§ Records for this task:
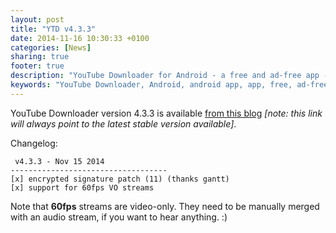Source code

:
 ```yaml
---
layout: post
title: "YTD v4.3.3"
date: 2014-11-16 10:30:33 +0100
categories: [News]
sharing: true
footer: true
description: "YouTube Downloader for Android - a free and ad-free app - new version"
keywords: "YouTube Downloader, Android, android app, app, free, ad-free, no ads, dentex, video, YouTube, downloader, ffmpeg, audio, music, video, extraction, mp3, easy, dentex, 1080p, 720p, HD, 3gp, webm, mp4, m4a, ogg, flv"
---
```

YouTube Downloader version 4.3.3 is available [from this blog](http://dentex.github.io/files/apk/latest/dentex.youtube.downloader.apk) *[note: this link will always point to the latest stable version available]*.

Changelog:

     v4.3.3 - Nov 15 2014
    -----------------------------------
    [x] encrypted signature patch (11) (thanks gantt)
    [x] support for 60fps VO streams

Note that **60fps** streams are video-only. They need to be manually merged with an audio stream, if you want to hear anything. :)
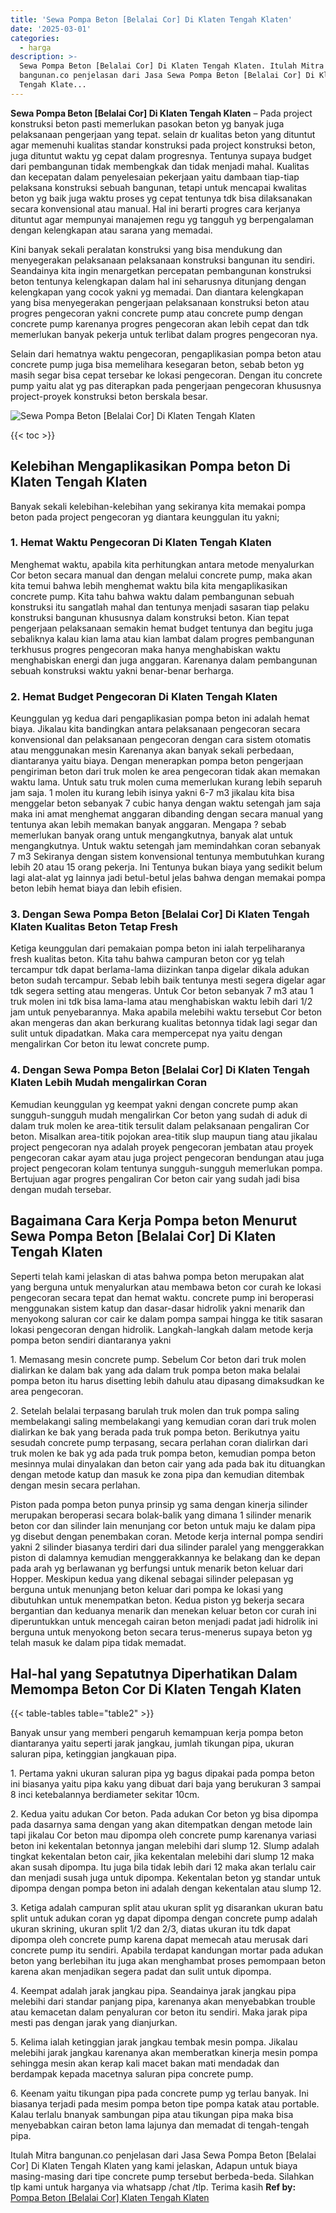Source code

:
 ```yaml
---
title: 'Sewa Pompa Beton [Belalai Cor] Di Klaten Tengah Klaten'
date: '2025-03-01'
categories:
  - harga
description: >-
  Sewa Pompa Beton [Belalai Cor] Di Klaten Tengah Klaten. Itulah Mitra
  bangunan.co penjelasan dari Jasa Sewa Pompa Beton [Belalai Cor] Di Klaten
  Tengah Klate...
---
```


**Sewa Pompa Beton \[Belalai Cor\] Di Klaten Tengah Klaten** – Pada project konstruksi beton pasti memerlukan pasokan beton yg banyak juga pelaksanaan pengerjaan yang tepat. selain dr kualitas beton yang dituntut agar memenuhi kualitas standar konstruksi pada project konstruksi beton, juga dituntut waktu yg cepat dalam progresnya. Tentunya supaya budget dari pembangunan tidak membengkak dan tidak menjadi mahal. Kualitas dan kecepatan dalam penyelesaian pekerjaan yaitu dambaan tiap-tiap pelaksana konstruksi sebuah bangunan, tetapi untuk mencapai kwalitas beton yg baik juga waktu proses yg cepat tentunya tdk bisa dilaksanakan secara konvensional atau manual. Hal ini berarti progres cara kerjanya dituntut agar mempunyai manajemen regu yg tangguh yg berpengalaman dengan kelengkapan atau sarana yang memadai.

Kini banyak sekali peralatan konstruksi yang bisa mendukung dan menyegerakan pelaksanaan pelaksanaan konstruksi bangunan itu sendiri. Seandainya kita ingin menargetkan percepatan pembangunan konstruksi beton tentunya kelengkapan dalam hal ini seharusnya ditunjang dengan kelengkapan yang cocok yakni yg memadai. Dan diantara kelengkapan yang bisa menyegerakan pengerjaan pelaksanaan konstruksi beton atau progres pengecoran yakni concrete pump atau concrete pump dengan concrete pump karenanya progres pengecoran akan lebih cepat dan tdk memerlukan banyak pekerja untuk terlibat dalam progres pengecoran nya.

Selain dari hematnya waktu pengecoran, pengaplikasian pompa beton atau concrete pump juga bisa memelihara kesegaran beton, sebab beton yg masih segar bisa cepat tersebar ke lokasi pengecoran. Dengan itu concrete pump yaitu alat yg pas diterapkan pada pengerjaan pengecoran khususnya project-proyek konstruksi beton berskala besar.

![Sewa Pompa Beton [Belalai Cor] Di Klaten Tengah Klaten](/images/sewa-concrete-pump-37.png)

{{< toc >}}

## Kelebihan Mengaplikasikan Pompa beton Di Klaten Tengah Klaten

Banyak sekali kelebihan-kelebihan yang sekiranya kita memakai pompa beton pada project pengecoran yg diantara keunggulan itu yakni;

### 1\. Hemat Waktu Pengecoran Di Klaten Tengah Klaten

Menghemat waktu, apabila kita perhitungkan antara metode menyalurkan Cor beton secara manual dan dengan melalui concrete pump, maka akan kita temui bahwa lebih menghemat waktu bila kita mengaplikasikan concrete pump. Kita tahu bahwa waktu dalam pembangunan sebuah konstruksi itu sangatlah mahal dan tentunya menjadi sasaran tiap pelaku konstruksi bangunan khususnya dalam konstruksi beton. Kian tepat pengerjaan pelaksanaan semakin hemat budget tentunya dan begitu juga sebaliknya kalau kian lama atau kian lambat dalam progres pembangunan terkhusus progres pengecoran maka hanya menghabiskan waktu menghabiskan energi dan juga anggaran. Karenanya dalam pembangunan sebuah konstruksi waktu yakni benar-benar berharga.

### 2\. Hemat Budget Pengecoran Di Klaten Tengah Klaten

Keunggulan yg kedua dari pengaplikasian pompa beton ini adalah hemat biaya. Jikalau kita bandingkan antara pelaksanaan pengecoran secara konvensional dan pelaksanaan pengecoran dengan cara sistem otomatis atau menggunakan mesin Karenanya akan banyak sekali perbedaan, diantaranya yaitu biaya. Dengan menerapkan pompa beton pengerjaan pengiriman beton dari truk molen ke area pengecoran tidak akan memakan waktu lama. Untuk satu truk molen cuma memerlukan kurang lebih separuh jam saja. 1 molen itu kurang lebih isinya yakni 6-7 m3 jikalau kita bisa menggelar beton sebanyak 7 cubic hanya dengan waktu setengah jam saja maka ini amat menghemat anggaran dibanding dengan secara manual yang tentunya akan lebih memakan banyak anggaran. Mengapa ? sebab memerlukan banyak orang untuk mengangkutnya, banyak alat untuk mengangkutnya. Untuk waktu setengah jam memindahkan coran sebanyak 7 m3 Sekiranya dengan sistem konvensional tentunya membutuhkan kurang lebih 20 atau 15 orang pekerja. Ini Tentunya bukan biaya yang sedikit belum lagi alat-alat yg lainnya jadi betul-betul jelas bahwa dengan memakai pompa beton lebih hemat biaya dan lebih efisien.

### 3\. Dengan Sewa Pompa Beton \[Belalai Cor\] Di Klaten Tengah Klaten Kualitas Beton Tetap Fresh

Ketiga keunggulan dari pemakaian pompa beton ini ialah terpeliharanya fresh kualitas beton. Kita tahu bahwa campuran beton cor yg telah tercampur tdk dapat berlama-lama diizinkan tanpa digelar dikala adukan beton sudah tercampur. Sebab lebih baik tentunya mesti segera digelar agar tdk segera setting atau mengeras. Untuk Cor beton sebanyak 7 m3 atau 1 truk molen ini tdk bisa lama-lama atau menghabiskan waktu lebih dari 1/2 jam untuk penyebarannya. Maka apabila melebihi waktu tersebut Cor beton akan mengeras dan akan berkurang kualitas betonnya tidak lagi segar dan sulit untuk dipadatkan. Maka cara mempercepat nya yaitu dengan mengalirkan Cor beton itu lewat concrete pump.

### 4\. Dengan Sewa Pompa Beton \[Belalai Cor\] Di Klaten Tengah Klaten Lebih Mudah mengalirkan Coran

Kemudian keunggulan yg keempat yakni dengan concrete pump akan sungguh-sungguh mudah mengalirkan Cor beton yang sudah di aduk di dalam truk molen ke area-titik tersulit dalam pelaksanaan pengaliran Cor beton. Misalkan area-titik pojokan area-titik slup maupun tiang atau jikalau project pengecoran nya adalah proyek pengecoran jembatan atau proyek pengecoran cakar ayam atau juga project pengecoran bendungan atau juga project pengecoran kolam tentunya sungguh-sungguh memerlukan pompa. Bertujuan agar progres pengaliran Cor beton cair yang sudah jadi bisa dengan mudah tersebar.

## Bagaimana Cara Kerja Pompa beton Menurut Sewa Pompa Beton \[Belalai Cor\] Di Klaten Tengah Klaten

Seperti telah kami jelaskan di atas bahwa pompa beton merupakan alat yang berguna untuk menyalurkan atau membawa beton cor curah ke lokasi pengecoran secara tepat dan hemat waktu. concrete pump ini beroperasi menggunakan sistem katup dan dasar-dasar hidrolik yakni menarik dan menyokong saluran cor cair ke dalam pompa sampai hingga ke titik sasaran lokasi pengecoran dengan hidrolik. Langkah-langkah dalam metode kerja pompa beton sendiri diantaranya yakni

1\. Memasang mesin concrete pump. Sebelum Cor beton dari truk molen dialirkan ke dalam bak yang ada dalam truk pompa beton maka belalai pompa beton itu harus disetting lebih dahulu atau dipasang dimaksudkan ke area pengecoran.

2\. Setelah belalai terpasang barulah truk molen dan truk pompa saling membelakangi saling membelakangi yang kemudian coran dari truk molen dialirkan ke bak yang berada pada truk pompa beton. Berikutnya yaitu sesudah concrete pump terpasang, secara perlahan coran dialirkan dari truk molen ke bak yg ada pada truk pompa beton, kemudian pompa beton mesinnya mulai dinyalakan dan beton cair yang ada pada bak itu dituangkan dengan metode katup dan masuk ke zona pipa dan kemudian ditembak dengan mesin secara perlahan.

Piston pada pompa beton punya prinsip yg sama dengan kinerja silinder merupakan beroperasi secara bolak-balik yang dimana 1 silinder menarik beton cor dan silinder lain menunjang cor beton untuk maju ke dalam pipa yg disebut dengan penembakan coran. Metode kerja internal pompa sendiri yakni 2 silinder biasanya terdiri dari dua silinder paralel yang menggerakkan piston di dalamnya kemudian menggerakkannya ke belakang dan ke depan pada arah yg berlawanan yg berfungsi untuk menarik beton keluar dari Hopper. Meskipun kedua yang dikenal sebagai silinder pelepasan yg berguna untuk menunjang beton keluar dari pompa ke lokasi yang dibutuhkan untuk menempatkan beton. Kedua piston yg bekerja secara bergantian dan keduanya menarik dan menekan keluar beton cor curah ini diperuntukkan untuk mencegah cairan beton menjadi padat jadi hidrolik ini berguna untuk menyokong beton secara terus-menerus supaya beton yg telah masuk ke dalam pipa tidak memadat.

## Hal-hal yang Sepatutnya Diperhatikan Dalam Memompa Beton Cor Di Klaten Tengah Klaten

{{< table-tables table="table2" >}}

Banyak unsur yang memberi pengaruh kemampuan kerja pompa beton diantaranya yaitu seperti jarak jangkau, jumlah tikungan pipa, ukuran saluran pipa, ketinggian jangkauan pipa.

1\. Pertama yakni ukuran saluran pipa yg bagus dipakai pada pompa beton ini biasanya yaitu pipa kaku yang dibuat dari baja yang berukuran 3 sampai 8 inci ketebalannya berdiameter sekitar 10cm.

2\. Kedua yaitu adukan Cor beton. Pada adukan Cor beton yg bisa dipompa pada dasarnya sama dengan yang akan ditempatkan dengan metode lain tapi jikalau Cor beton mau dipompa oleh concrete pump karenanya variasi beton ini kekentalan betonnya jangan melebihi dari slump 12. Slump adalah tingkat kekentalan beton cair, jika kekentalan melebihi dari slump 12 maka akan susah dipompa. Itu juga bila tidak lebih dari 12 maka akan terlalu cair dan menjadi susah juga untuk dipompa. Kekentalan beton yg standar untuk dipompa dengan pompa beton ini adalah dengan kekentalan atau slump 12.

3\. Ketiga adalah campuran split atau ukuran split yg disarankan ukuran batu split untuk adukan coran yg dapat dipompa dengan concrete pump adalah ukuran skrining, ukuran split 1/2 dan 2/3, diatas ukuran itu tdk dapat dipompa oleh concrete pump karena dapat memecah atau merusak dari concrete pump itu sendiri. Apabila terdapat kandungan mortar pada adukan beton yang berlebihan itu juga akan menghambat proses pemompaan beton karena akan menjadikan segera padat dan sulit untuk dipompa.

4\. Keempat adalah jarak jangkau pipa. Seandainya jarak jangkau pipa melebihi dari standar panjang pipa, karenanya akan menyebabkan trouble atau kemacetan dalam penyaluran cor beton itu sendiri. Maka jarak pipa mesti pas dengan jarak yang dianjurkan.

5\. Kelima ialah ketinggian jarak jangkau tembak mesin pompa. Jikalau melebihi jarak jangkau karenanya akan memberatkan kinerja mesin pompa sehingga mesin akan kerap kali macet bakan mati mendadak dan berdampak kepada macetnya saluran pipa concrete pump.

6\. Keenam yaitu tikungan pipa pada concrete pump yg terlau banyak. Ini biasanya terjadi pada mesim pompa beton tipe pompa katak atau portable. Kalau terlalu bnanyak sambungan pipa atau tikungan pipa maka bisa menyebabkan cairan beton lama lajunya dan memadat di tengah-tengah pipa.

Itulah Mitra bangunan.co penjelasan dari Jasa Sewa Pompa Beton \[Belalai Cor\] Di Klaten Tengah Klaten yang kami jelaskan, Adapun untuk biaya masing-masing dari tipe concrete pump tersebut berbeda-beda. Silahkan tlp kami untuk harganya via whatsapp /chat /tlp. Terima kasih
**Ref by:** [Pompa Beton [Belalai Cor] Klaten Tengah Klaten](https://id.wikipedia.org/wiki/Pompa)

§ Aim of the exercise: The reply should hold only the lines of the listing above starting at the line containing "4\. Keempat adalah" and ending at the line containing "5\. Kelima ialah", exactly as written.

§ Written response:
4\. Keempat adalah jarak jangkau pipa. Seandainya jarak jangkau pipa melebihi dari standar panjang pipa, karenanya akan menyebabkan trouble atau kemacetan dalam penyaluran cor beton itu sendiri. Maka jarak pipa mesti pas dengan jarak yang dianjurkan.

5\. Kelima ialah ketinggian jarak jangkau tembak mesin pompa. Jikalau melebihi jarak jangkau karenanya akan memberatkan kinerja mesin pompa sehingga mesin akan kerap kali macet bakan mati mendadak dan berdampak kepada macetnya saluran pipa concrete pump.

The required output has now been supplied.